During ECMO therapy, you’ll be given blood thinners to prevent your blood from clotting as it moves through the machine. Your oxygen and carbon dioxide levels will also be measured using an arterial blood gas test. This provides important data to the ECMO care team monitoring your treatment.
Because ECMO is doing the work for your lungs or heart, the machine can be adjusted as needed, allowing your body to heal while you’re treated or wait for a transplant.
“Having ECMO therapy is not painful,” Gajkowski notes. “Once a person is connected to the ECMO machine, they’ll receive medication or sedatives as needed and be closely monitored. We’re here at every step to keep patients comfortable and loved ones informed.”
He adds that most people who are on an ECMO machine may only need it for a few hours or days. The average person stays on ECMO for seven days, but depending on your condition, therapy may be needed for a few weeks.
What are the different types of ECMO?
ECMO therapy can help children or adults. There are two different types:
- Veno-arterial (VA) ECMO – This treatment provides support to both the heart and lungs. Tubes will be connected to both an artery and a vein.

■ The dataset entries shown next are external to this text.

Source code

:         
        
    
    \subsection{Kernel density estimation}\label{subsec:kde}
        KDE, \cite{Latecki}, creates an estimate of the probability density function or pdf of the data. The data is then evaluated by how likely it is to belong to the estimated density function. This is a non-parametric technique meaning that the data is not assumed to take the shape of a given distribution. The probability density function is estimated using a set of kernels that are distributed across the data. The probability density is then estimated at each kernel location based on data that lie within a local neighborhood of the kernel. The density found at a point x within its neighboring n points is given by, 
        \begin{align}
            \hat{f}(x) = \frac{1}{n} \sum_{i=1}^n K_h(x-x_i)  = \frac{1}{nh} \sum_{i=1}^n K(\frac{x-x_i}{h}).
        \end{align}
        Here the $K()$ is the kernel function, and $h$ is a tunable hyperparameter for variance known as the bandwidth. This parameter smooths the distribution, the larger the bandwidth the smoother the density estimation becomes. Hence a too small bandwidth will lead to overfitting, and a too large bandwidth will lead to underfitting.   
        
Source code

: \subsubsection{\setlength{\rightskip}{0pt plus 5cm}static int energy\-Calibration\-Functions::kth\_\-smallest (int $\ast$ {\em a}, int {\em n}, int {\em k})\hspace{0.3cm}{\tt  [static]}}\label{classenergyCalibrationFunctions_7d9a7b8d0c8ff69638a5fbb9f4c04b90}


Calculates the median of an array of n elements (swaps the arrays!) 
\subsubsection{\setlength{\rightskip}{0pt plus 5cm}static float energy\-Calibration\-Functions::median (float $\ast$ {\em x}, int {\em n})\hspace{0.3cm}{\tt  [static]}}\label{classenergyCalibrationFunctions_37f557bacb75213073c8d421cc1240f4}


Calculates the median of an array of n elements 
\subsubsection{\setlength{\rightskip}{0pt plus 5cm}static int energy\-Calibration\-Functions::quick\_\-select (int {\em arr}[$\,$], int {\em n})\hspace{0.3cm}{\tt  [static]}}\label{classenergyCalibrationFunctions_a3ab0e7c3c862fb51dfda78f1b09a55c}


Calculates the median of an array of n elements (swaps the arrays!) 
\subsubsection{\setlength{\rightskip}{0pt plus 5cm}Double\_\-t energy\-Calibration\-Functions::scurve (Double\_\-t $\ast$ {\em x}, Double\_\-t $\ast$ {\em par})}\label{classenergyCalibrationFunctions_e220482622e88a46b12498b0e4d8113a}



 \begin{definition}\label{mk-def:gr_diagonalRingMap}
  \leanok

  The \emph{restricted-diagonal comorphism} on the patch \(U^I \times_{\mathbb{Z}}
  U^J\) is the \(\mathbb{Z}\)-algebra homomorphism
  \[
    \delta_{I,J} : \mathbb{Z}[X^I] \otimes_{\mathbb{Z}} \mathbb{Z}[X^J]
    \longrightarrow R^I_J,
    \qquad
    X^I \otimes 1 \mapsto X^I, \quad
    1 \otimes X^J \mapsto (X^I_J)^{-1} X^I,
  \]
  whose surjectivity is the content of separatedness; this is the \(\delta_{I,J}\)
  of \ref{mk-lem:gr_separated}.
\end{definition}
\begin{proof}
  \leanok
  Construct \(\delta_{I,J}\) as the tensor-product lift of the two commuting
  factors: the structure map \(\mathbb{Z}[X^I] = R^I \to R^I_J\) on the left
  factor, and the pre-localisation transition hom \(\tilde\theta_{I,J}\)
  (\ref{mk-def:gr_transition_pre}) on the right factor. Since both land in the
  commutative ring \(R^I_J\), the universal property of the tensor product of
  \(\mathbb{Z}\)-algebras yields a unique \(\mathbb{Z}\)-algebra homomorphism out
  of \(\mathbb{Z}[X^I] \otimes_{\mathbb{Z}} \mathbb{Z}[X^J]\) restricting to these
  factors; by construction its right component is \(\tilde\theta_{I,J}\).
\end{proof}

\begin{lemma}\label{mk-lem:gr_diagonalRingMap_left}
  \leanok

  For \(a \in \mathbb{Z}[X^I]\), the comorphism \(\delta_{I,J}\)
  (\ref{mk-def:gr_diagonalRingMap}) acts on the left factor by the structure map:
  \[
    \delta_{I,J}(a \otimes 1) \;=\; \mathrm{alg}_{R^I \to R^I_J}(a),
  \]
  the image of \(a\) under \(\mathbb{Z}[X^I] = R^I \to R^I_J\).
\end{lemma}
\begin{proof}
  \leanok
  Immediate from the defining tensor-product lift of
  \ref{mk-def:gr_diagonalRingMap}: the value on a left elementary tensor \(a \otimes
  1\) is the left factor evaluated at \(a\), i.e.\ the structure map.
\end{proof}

- Veno-venous (VV) ECMO – This treatment provides support for the lungs only. The machine will be connected only to veins.
What is ECMO used for?
ECMO is used for severe and life-threatening illnesses, often when traditional treatments aren’t responding. You or a loved one may be a good candidate if you’ve experienced:
- Respiratory failure
- Heart failure
- Lung failure
- Heart surgery
- Severe asthma
- Lung infection
- Severe flu or pneumonia
- Near-drowning event
- Awaiting a lung or heart transplantation
You’ll receive a full evaluation from our ECMO team to determine whether this treatment is right for you.
ECMO therapy at Geisinger
We’re here to get you the best care possible — as quickly as possible. You or your loved one can rest assured you’re receiving optimal care as the Geisinger ECMO program has been designated an ECMO Center of Excellence. Our dedicated ECMO team will determine whether ECMO is a good fit for you. We’ll be here to answer any questions you or your loved ones might have and guide you through the process.
Using ECMO to treat those with COVID-19
Symptoms of the novel coronavirus (which causes COVID-19) can range from mild to severe. In the most severe cases, sometimes a person may need to be put on a ventilator, a machine that does the breathing for them while their lungs heal. However, if a person’s lungs are badly affected, a ventilator may not be able to deliver enough oxygen. This is where ECMO support may be an option.
ECMO treatment acts as an artificial lung, oxygenating the blood outside the body so blood doesn’t need to transfer through the damaged lungs. The therapy allows their lungs to rest while their body fights COVID-19.
A highly trained team that includes critical care medicine doctors, ECMO doctors and nurses, respiratory therapists, intensive care nurses, perfusionists and cardiac surgeons works together to care for those on ECMO.
“ECMO treatment isn’t without risks and will not be an option for everyone, but it has helped save the lives of several of our COVID-19 patients,” says Gajkowski.